The Oregon Virtual School District Training Team was at Astoria High School this week. Astoria is one of the Google Chrome Notebook pilot locations. We spent two days talking Google Apps and information literacy with the students while the teachers were getting some intense training by Wendy Gorton and Christine Archer, Google Apps Trainers from CUE (Computer-Using Educators, California).

Astoria Bridge

Astoria Bridge

On our first day, we used a zombie theme for a lesson about Gmail and Google Calendar. Labels and filters save the day!

When Zombies Attack presentation

When Zombies Attack

On the second day, I had a great time talking about search with large groups of students in the auditorium.

students searching the web

Students Having Fun with Search

We talked about quotation marks — I was shocked to discover that only a few knew about and/or used phrase searching. (We took a quick detour to search — Google or Bing — our names in quotation marks. Great exercise for high school.) We also talked about triangulating resources. Don’t trust a single source, no matter who it is — Wikipedia is not the devil’s work and major, reputable sites mess up sometimes. And there are fake sites and hoaxes. Always double or triple check your sources….

We experimented with simplifying search terms and the impact on results. I chose an example on the fly in first period and couldn’t have planned it better if I tried.
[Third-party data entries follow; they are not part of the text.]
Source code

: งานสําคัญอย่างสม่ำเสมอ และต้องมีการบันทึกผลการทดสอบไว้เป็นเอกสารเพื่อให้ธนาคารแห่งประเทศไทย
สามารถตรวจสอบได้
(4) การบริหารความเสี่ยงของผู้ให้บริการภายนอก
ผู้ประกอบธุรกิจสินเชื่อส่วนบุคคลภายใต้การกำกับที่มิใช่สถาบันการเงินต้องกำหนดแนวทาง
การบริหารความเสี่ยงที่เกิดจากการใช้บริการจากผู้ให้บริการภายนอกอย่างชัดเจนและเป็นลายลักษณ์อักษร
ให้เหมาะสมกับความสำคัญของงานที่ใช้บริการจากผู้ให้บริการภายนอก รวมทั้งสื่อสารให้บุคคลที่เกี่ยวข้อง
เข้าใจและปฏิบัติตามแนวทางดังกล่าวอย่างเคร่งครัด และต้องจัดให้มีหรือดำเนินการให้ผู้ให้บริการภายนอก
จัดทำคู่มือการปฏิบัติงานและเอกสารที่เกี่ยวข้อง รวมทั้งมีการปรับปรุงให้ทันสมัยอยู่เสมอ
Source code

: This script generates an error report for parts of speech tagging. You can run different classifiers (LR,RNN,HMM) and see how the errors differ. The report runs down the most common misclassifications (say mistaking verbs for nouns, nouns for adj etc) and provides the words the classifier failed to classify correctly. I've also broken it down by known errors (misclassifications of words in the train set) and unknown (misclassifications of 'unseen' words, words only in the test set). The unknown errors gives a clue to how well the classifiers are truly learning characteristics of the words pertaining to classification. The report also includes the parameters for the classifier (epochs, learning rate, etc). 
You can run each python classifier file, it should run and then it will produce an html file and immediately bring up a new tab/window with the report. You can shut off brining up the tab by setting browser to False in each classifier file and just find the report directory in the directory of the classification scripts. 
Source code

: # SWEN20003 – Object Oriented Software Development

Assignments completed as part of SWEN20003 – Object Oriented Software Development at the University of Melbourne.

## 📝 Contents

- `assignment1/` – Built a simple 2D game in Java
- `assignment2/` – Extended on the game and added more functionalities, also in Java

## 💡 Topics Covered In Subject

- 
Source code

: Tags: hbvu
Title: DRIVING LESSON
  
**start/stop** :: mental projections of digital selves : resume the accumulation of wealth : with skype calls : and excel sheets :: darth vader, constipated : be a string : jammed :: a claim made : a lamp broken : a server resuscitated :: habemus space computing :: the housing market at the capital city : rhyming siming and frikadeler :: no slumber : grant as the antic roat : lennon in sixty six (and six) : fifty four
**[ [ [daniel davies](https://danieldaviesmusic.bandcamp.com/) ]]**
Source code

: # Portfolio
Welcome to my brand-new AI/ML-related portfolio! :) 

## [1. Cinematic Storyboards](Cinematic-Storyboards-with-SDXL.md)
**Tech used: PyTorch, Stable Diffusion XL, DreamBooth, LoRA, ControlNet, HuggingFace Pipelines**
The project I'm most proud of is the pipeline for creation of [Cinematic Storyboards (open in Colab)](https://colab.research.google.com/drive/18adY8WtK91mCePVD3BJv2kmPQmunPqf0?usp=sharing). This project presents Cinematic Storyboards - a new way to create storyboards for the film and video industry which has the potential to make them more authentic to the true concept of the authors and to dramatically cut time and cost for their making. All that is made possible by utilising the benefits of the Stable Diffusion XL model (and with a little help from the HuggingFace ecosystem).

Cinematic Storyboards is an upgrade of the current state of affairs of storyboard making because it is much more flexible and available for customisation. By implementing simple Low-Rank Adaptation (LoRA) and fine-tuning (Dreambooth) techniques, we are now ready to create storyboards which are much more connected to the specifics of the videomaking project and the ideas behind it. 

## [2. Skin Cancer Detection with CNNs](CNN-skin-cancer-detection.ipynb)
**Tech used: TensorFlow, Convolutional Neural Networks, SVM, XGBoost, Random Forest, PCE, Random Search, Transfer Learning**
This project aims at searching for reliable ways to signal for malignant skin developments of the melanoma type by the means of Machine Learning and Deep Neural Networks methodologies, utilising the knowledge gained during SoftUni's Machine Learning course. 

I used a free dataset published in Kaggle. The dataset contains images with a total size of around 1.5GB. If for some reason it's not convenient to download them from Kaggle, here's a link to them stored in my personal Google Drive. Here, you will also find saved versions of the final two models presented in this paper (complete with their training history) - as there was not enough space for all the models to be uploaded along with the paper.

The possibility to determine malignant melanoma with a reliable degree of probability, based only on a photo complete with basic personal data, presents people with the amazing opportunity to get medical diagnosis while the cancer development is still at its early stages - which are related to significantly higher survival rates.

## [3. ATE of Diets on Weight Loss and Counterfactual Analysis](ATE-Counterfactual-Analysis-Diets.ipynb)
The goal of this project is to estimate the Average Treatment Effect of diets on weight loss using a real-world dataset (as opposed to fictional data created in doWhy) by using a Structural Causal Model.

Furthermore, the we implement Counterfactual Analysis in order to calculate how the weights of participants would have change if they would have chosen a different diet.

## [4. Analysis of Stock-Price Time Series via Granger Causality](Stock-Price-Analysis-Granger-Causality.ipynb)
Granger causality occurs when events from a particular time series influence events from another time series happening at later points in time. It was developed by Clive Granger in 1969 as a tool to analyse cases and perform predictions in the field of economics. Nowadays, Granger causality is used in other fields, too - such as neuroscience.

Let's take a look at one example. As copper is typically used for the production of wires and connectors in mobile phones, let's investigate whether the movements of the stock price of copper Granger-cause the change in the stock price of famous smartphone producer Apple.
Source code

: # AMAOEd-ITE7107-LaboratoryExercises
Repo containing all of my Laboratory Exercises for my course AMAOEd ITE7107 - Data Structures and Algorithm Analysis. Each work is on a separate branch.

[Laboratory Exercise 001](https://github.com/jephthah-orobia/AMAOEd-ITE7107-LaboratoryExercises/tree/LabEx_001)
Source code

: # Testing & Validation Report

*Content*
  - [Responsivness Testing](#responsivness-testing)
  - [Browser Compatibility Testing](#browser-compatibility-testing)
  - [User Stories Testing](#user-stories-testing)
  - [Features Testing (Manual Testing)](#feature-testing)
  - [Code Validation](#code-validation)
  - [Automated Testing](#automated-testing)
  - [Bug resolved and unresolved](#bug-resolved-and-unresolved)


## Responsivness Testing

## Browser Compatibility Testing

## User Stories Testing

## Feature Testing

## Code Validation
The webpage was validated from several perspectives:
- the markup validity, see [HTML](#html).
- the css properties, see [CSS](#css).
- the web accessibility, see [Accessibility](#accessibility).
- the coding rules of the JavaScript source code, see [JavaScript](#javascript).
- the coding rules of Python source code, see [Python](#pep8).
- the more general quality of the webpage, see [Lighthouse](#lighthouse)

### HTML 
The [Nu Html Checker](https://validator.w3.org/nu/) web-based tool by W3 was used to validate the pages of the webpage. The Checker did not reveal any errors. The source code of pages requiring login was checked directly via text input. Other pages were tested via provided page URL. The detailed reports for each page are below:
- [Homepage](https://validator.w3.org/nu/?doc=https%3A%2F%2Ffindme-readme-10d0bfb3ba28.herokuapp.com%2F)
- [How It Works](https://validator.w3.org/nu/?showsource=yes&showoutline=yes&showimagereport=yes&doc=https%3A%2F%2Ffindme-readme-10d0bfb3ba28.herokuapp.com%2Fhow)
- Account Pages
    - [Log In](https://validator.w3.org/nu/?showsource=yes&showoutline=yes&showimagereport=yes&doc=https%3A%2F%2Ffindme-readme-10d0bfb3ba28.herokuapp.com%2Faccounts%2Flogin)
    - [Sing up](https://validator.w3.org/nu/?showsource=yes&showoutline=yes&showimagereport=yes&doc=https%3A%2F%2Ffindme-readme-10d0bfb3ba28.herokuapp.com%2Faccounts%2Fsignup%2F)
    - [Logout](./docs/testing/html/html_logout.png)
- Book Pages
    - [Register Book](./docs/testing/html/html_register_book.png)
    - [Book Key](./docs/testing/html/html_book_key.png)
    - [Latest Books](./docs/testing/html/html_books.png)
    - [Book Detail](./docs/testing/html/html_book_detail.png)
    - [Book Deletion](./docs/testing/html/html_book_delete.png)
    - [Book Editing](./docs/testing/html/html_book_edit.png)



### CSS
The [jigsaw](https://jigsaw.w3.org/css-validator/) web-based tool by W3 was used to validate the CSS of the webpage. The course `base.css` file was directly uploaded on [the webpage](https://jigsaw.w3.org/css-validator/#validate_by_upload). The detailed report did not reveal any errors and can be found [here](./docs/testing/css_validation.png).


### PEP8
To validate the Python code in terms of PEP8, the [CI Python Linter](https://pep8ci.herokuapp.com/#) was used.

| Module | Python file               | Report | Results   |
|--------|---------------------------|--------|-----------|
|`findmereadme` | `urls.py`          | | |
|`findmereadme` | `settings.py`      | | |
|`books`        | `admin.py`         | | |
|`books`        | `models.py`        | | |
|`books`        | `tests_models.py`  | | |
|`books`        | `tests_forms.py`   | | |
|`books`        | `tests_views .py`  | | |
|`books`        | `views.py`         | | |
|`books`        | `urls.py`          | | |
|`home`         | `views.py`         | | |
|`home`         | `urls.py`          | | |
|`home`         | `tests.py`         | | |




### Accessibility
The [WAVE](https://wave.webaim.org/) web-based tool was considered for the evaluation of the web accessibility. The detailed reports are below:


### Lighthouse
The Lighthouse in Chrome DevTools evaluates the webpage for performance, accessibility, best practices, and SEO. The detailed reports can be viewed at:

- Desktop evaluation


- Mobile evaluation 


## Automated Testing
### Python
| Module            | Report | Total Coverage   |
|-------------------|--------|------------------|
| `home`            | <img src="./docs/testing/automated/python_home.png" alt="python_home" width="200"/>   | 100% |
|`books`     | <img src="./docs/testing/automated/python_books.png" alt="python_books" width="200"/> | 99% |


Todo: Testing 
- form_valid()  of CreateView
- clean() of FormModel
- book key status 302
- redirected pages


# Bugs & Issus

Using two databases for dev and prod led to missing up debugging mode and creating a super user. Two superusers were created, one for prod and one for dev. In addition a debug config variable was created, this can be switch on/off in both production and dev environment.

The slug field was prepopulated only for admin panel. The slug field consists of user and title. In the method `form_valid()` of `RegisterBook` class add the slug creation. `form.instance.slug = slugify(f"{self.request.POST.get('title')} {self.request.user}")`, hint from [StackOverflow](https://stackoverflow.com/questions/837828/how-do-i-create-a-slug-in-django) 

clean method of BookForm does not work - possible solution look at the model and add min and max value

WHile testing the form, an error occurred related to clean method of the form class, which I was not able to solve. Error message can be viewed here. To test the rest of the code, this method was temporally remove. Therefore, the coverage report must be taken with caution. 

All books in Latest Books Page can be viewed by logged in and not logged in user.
First search string: revolution in libya 2011

Libya search results

 

Second search string: revolution libya

Libya search results

It was a timely, interesting, accidental choice. The students sifted through the first page of results for each string (two tabs side-by-side) and determined that the second string returned better results. I agreed. It was a perfect illustration of one of the first tenets of good search: start simple.

Nota bene: We ended up with a history and government lesson on the fly, also. Many students noticed that, “Hey, wait a minute! Muammar Gaddafi was at the front of the original modern Libyan Revolution.” Today, we say “Libyan Revolution” to talk about the rising against Gaddafi. For the past forty years, though, the phrase referred to the uprising led by Gaddafi.